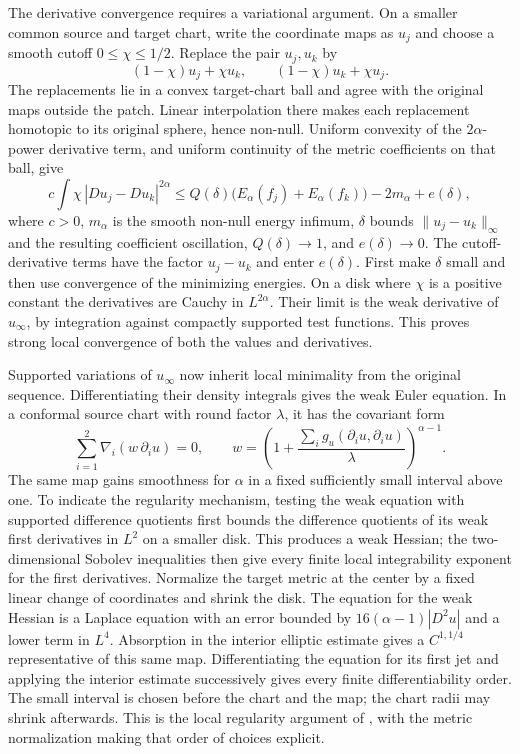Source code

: The derivative convergence requires a variational argument. On a
smaller common source and target chart, write the coordinate maps as
$u_j$ and choose a smooth cutoff $0\leq\chi\leq1/2$. Replace the pair
$u_j,u_k$ by
\[
 (1-\chi)u_j+\chi u_k,\qquad
 (1-\chi)u_k+\chi u_j.
\]
The replacements lie in a convex target-chart ball and agree with the
original maps outside the patch. Linear interpolation there makes
each replacement homotopic to its original sphere, hence non-null.
Uniform convexity of the $2\alpha$-power derivative term, and uniform
continuity of the metric coefficients on that ball, give
\[
 c\int\chi\,|Du_j-Du_k|^{2\alpha}
 \leq Q(\delta)\bigl(E_\alpha(f_j)+E_\alpha(f_k)\bigr)
       -2m_\alpha+e(\delta),
\]
where $c>0$, $m_\alpha$ is the smooth non-null energy infimum,
$\delta$ bounds $\|u_j-u_k\|_\infty$ and the resulting coefficient
oscillation, $Q(\delta)\to1$, and $e(\delta)\to0$.
The cutoff-derivative terms have the factor $u_j-u_k$ and enter
$e(\delta)$. First make $\delta$ small and then use convergence of
the minimizing energies. On a disk where $\chi$ is a positive
constant the derivatives are Cauchy in $L^{2\alpha}$. Their limit is
the weak derivative of $u_\infty$, by integration against compactly
supported test functions. This proves strong local convergence of
both the values and derivatives.

Supported variations of $u_\infty$ now inherit local minimality from
the original sequence. Differentiating their density integrals gives
the weak Euler equation. In a conformal source chart with round
factor $\lambda$, it has the covariant form
\[
 \sum_{i=1}^2\nabla_i(w\,\partial_i u)=0,\qquad
 w=\left(1+\frac{\sum_i g_u(\partial_i u,\partial_i u)}{\lambda}\right)^{\alpha-1}.
\]
The same map gains smoothness for $\alpha$ in a fixed sufficiently
small interval above one. To indicate the regularity mechanism,
testing the weak equation with supported difference quotients first
bounds the difference quotients of its weak first derivatives in
$L^2$ on a smaller disk. This produces a weak Hessian; the
two-dimensional Sobolev inequalities then give every finite local
integrability exponent for the first derivatives. Normalize the
target metric at the center by a fixed linear change of coordinates
and shrink the disk. The equation for the weak Hessian is a Laplace
equation with an error bounded by
$16(\alpha-1)|D^2u|$ and a lower term in $L^4$.
Absorption in the interior elliptic estimate gives a
$C^{1,1/4}$ representative of this same map. Differentiating the
equation for its first jet and applying the interior estimate
successively gives every finite differentiability order. The small
interval is chosen before the chart and the map; the chart radii
may shrink afterwards. This is the local regularity argument of
\cite[Proposition 2.3, p.~7]{SacksUhlenbeck1981}, with the metric
normalization making that order of choices explicit.

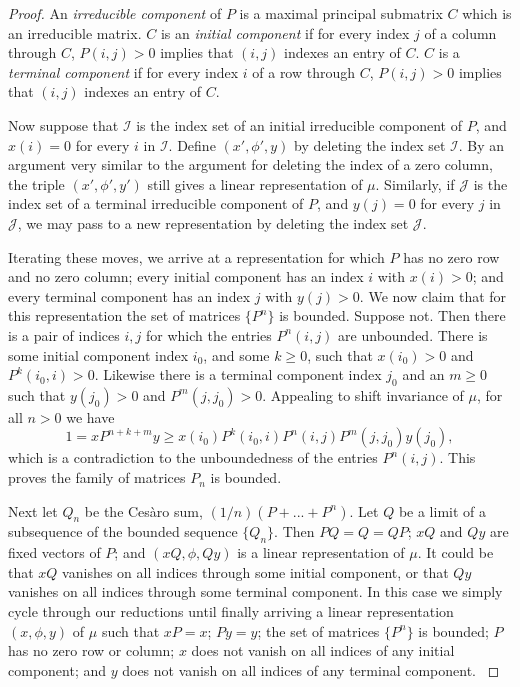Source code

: \documentclass{kepart2010}
\theoremstyle{plain}
\theoremstyle{definition}
\theoremstyle{remark}
\theoremstyle{definition}
\numberwithin{equation}{section}
\begin{document}
\begin{proof}
An {\em irreducible component} of $P$ is a maximal principal
submatrix $C$ which is an irreducible matrix. $C$ is an {\em initial
component} if
 for every index $j$ of a column through $C$, $P(i,j)>0$ implies
that $(i,j)$ indexes an entry of $C$. $C$ is a {\em terminal
component} if
 for every index $i$ of a row through $C$, $P(i,j)>0$ implies
that $(i,j)$ indexes an entry of $C$.

Now suppose that $\mathcal I$ is the index set of an initial
irreducible component of $P$, and $x(i)=0$ for every $i$ in
$\mathcal I$. Define $(x',\phi ',y)$ by deleting the index set
$\mathcal I$. By an argument very similar to the argument for
deleting the index of a zero column, the triple $(x',\phi ',y')$
still gives a linear representation of $\mu$. Similarly, if
$\mathcal J$ is the index set of a terminal irreducible component of
$P$, and $y(j)=0$ for every $j$ in $\mathcal J$, we may pass to a
new representation by deleting the index set $\mathcal J$.

Iterating these moves, we arrive at a representation for which $P$
has no zero row and no zero column; every initial component has an
index $i$ with $x(i)>0$; and every terminal component has an index
$j$ with $y(j)>0$. We now claim that for this representation the set
of matrices $\{P^n\}$ is bounded. Suppose not. Then there is a pair
of indices $i,j$ for which the entries $P^n(i,j)$ are unbounded.
There is some initial component
index $i_0$, and some $k\geq 0$, such that
$x(i_0)>0$ and $P^k(i_0,i)>0$. Likewise there is a terminal
component index
$j_0$ and an $m\geq 0$ such that $y(j_0)>0$ and $P^m(j,j_0)>0$.
Appealing to shift invariance of $\mu$, for all $n>0$ we have
 \begin{equation}
1=xP^{n+k+m}y \geq x(i_0)P^k(i_0,i)P^n(i,j)P^m(j,j_0)y(j_0),
 \end{equation}
which is a contradiction to the unboundedness of the entries
$P^n(i,j)$. This proves the family of matrices $P_n$ is bounded.

Next let $Q_n$ be the Ces\`{a}ro sum, $(1/n)(P + ... + P^n)$. Let
$Q$ be a limit of  a subsequence of the bounded sequence $\{Q_n\}$.
Then $PQ=Q=QP$; $xQ$ and $Qy$ are {}{fixed vectors} of $P$; and
$(xQ,\phi ,Qy)$ is a linear representation of $\mu$. It could be
that $xQ$ vanishes on all indices through some initial component, or
that $Qy$ vanishes on all indices through some terminal component.
In this case we simply cycle through our reductions until finally
arriving a linear representation $(x,\phi ,y)$ of $\mu$ such that
{}{$xP=x$;  $Py=y$; the set of matrices $\{P^n\}$ is bounded;
 $P$ has no zero row or column; $x$ does not vanish
on all indices of any initial component; and $y$ does not vanish on
all indices of any terminal component.
}


\end{proof}
\end{document}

» **Task**:
Pictures are to be dropped; every line of the records is to be returned unchanged.

» **Your response**:
Source code

: The derivative convergence requires a variational argument. On a
smaller common source and target chart, write the coordinate maps as
$u_j$ and choose a smooth cutoff $0\leq\chi\leq1/2$. Replace the pair
$u_j,u_k$ by
\[
 (1-\chi)u_j+\chi u_k,\qquad
 (1-\chi)u_k+\chi u_j.
\]
The replacements lie in a convex target-chart ball and agree with the
original maps outside the patch. Linear interpolation there makes
each replacement homotopic to its original sphere, hence non-null.
Uniform convexity of the $2\alpha$-power derivative term, and uniform
continuity of the metric coefficients on that ball, give
\[
 c\int\chi\,|Du_j-Du_k|^{2\alpha}
 \leq Q(\delta)\bigl(E_\alpha(f_j)+E_\alpha(f_k)\bigr)
       -2m_\alpha+e(\delta),
\]
where $c>0$, $m_\alpha$ is the smooth non-null energy infimum,
$\delta$ bounds $\|u_j-u_k\|_\infty$ and the resulting coefficient
oscillation, $Q(\delta)\to1$, and $e(\delta)\to0$.
The cutoff-derivative terms have the factor $u_j-u_k$ and enter
$e(\delta)$. First make $\delta$ small and then use convergence of
the minimizing energies. On a disk where $\chi$ is a positive
constant the derivatives are Cauchy in $L^{2\alpha}$. Their limit is
the weak derivative of $u_\infty$, by integration against compactly
supported test functions. This proves strong local convergence of
both the values and derivatives.

Supported variations of $u_\infty$ now inherit local minimality from
the original sequence. Differentiating their density integrals gives
the weak Euler equation. In a conformal source chart with round
factor $\lambda$, it has the covariant form
\[
 \sum_{i=1}^2\nabla_i(w\,\partial_i u)=0,\qquad
 w=\left(1+\frac{\sum_i g_u(\partial_i u,\partial_i u)}{\lambda}\right)^{\alpha-1}.
\]
The same map gains smoothness for $\alpha$ in a fixed sufficiently
small interval above one. To indicate the regularity mechanism,
testing the weak equation with supported difference quotients first
bounds the difference quotients of its weak first derivatives in
$L^2$ on a smaller disk. This produces a weak Hessian; the
two-dimensional Sobolev inequalities then give every finite local
integrability exponent for the first derivatives. Normalize the
target metric at the center by a fixed linear change of coordinates
and shrink the disk. The equation for the weak Hessian is a Laplace
equation with an error bounded by
$16(\alpha-1)|D^2u|$ and a lower term in $L^4$.
Absorption in the interior elliptic estimate gives a
$C^{1,1/4}$ representative of this same map. Differentiating the
equation for its first jet and applying the interior estimate
successively gives every finite differentiability order. The small
interval is chosen before the chart and the map; the chart radii
may shrink afterwards. This is the local regularity argument of
\cite[Proposition 2.3, p.~7]{SacksUhlenbeck1981}, with the metric
normalization making that order of choices explicit.

Source code

: \documentclass{kepart2010}
\theoremstyle{plain}
\theoremstyle{definition}
\theoremstyle{remark}
\theoremstyle{definition}
\numberwithin{equation}{section}
\begin{document}
\begin{proof}
An {\em irreducible component} of $P$ is a maximal principal
submatrix $C$ which is an irreducible matrix. $C$ is an {\em initial
component} if
 for every index $j$ of a column through $C$, $P(i,j)>0$ implies
that $(i,j)$ indexes an entry of $C$. $C$ is a {\em terminal
component} if
 for every index $i$ of a row through $C$, $P(i,j)>0$ implies
that $(i,j)$ indexes an entry of $C$.

Now suppose that $\mathcal I$ is the index set of an initial
irreducible component of $P$, and $x(i)=0$ for every $i$ in
$\mathcal I$. Define $(x',\phi ',y)$ by deleting the index set
$\mathcal I$. By an argument very similar to the argument for
deleting the index of a zero column, the triple $(x',\phi ',y')$
still gives a linear representation of $\mu$. Similarly, if
$\mathcal J$ is the index set of a terminal irreducible component of
$P$, and $y(j)=0$ for every $j$ in $\mathcal J$, we may pass to a
new representation by deleting the index set $\mathcal J$.

Iterating these moves, we arrive at a representation for which $P$
has no zero row and no zero column; every initial component has an
index $i$ with $x(i)>0$; and every terminal component has an index
$j$ with $y(j)>0$. We now claim that for this representation the set
of matrices $\{P^n\}$ is bounded. Suppose not. Then there is a pair
of indices $i,j$ for which the entries $P^n(i,j)$ are unbounded.
There is some initial component
index $i_0$, and some $k\geq 0$, such that
$x(i_0)>0$ and $P^k(i_0,i)>0$. Likewise there is a terminal
component index
$j_0$ and an $m\geq 0$ such that $y(j_0)>0$ and $P^m(j,j_0)>0$.
Appealing to shift invariance of $\mu$, for all $n>0$ we have
 \begin{equation}
1=xP^{n+k+m}y \geq x(i_0)P^k(i_0,i)P^n(i,j)P^m(j,j_0)y(j_0),
 \end{equation}
which is a contradiction to the unboundedness of the entries
$P^n(i,j)$. This proves the family of matrices $P_n$ is bounded.

Next let $Q_n$ be the Ces\`{a}ro sum, $(1/n)(P + ... + P^n)$. Let
$Q$ be a limit of  a subsequence of the bounded sequence $\{Q_n\}$.
Then $PQ=Q=QP$; $xQ$ and $Qy$ are {}{fixed vectors} of $P$; and
$(xQ,\phi ,Qy)$ is a linear representation of $\mu$. It could be
that $xQ$ vanishes on all indices through some initial component, or
that $Qy$ vanishes on all indices through some terminal component.
In this case we simply cycle through our reductions until finally
arriving a linear representation $(x,\phi ,y)$ of $\mu$ such that
{}{$xP=x$;  $Py=y$; the set of matrices $\{P^n\}$ is bounded;
 $P$ has no zero row or column; $x$ does not vanish
on all indices of any initial component; and $y$ does not vanish on
all indices of any terminal component.
}


\end{proof}
\end{document}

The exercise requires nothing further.